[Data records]
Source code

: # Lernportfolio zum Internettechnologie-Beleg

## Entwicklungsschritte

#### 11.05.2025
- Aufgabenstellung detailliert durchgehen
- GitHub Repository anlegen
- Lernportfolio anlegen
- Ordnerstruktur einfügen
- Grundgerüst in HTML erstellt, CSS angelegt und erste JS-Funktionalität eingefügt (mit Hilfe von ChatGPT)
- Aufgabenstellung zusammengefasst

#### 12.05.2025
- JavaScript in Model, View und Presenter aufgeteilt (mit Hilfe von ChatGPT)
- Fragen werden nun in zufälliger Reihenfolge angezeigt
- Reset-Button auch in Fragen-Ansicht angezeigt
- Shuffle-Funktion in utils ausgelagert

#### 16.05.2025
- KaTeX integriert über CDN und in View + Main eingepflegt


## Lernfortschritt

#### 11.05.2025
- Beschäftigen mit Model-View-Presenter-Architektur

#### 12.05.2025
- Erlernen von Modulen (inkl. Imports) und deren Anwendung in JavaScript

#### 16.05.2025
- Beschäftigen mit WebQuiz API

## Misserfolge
--
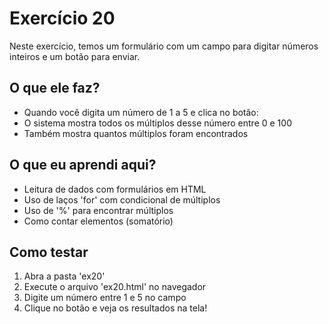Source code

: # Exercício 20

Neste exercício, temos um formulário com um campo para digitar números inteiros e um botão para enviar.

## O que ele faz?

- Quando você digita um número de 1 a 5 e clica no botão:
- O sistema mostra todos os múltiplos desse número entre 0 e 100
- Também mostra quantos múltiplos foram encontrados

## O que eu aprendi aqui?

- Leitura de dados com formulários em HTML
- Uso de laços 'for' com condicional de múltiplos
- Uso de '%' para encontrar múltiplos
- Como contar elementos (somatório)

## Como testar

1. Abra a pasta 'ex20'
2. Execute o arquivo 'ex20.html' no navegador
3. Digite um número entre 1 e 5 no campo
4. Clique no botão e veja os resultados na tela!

■ THE TASK: List every line above that contains the word "mostra".

■ EXPECTED ANSWER:
- O sistema mostra todos os múltiplos desse número entre 0 e 100
- Também mostra quantos múltiplos foram encontrados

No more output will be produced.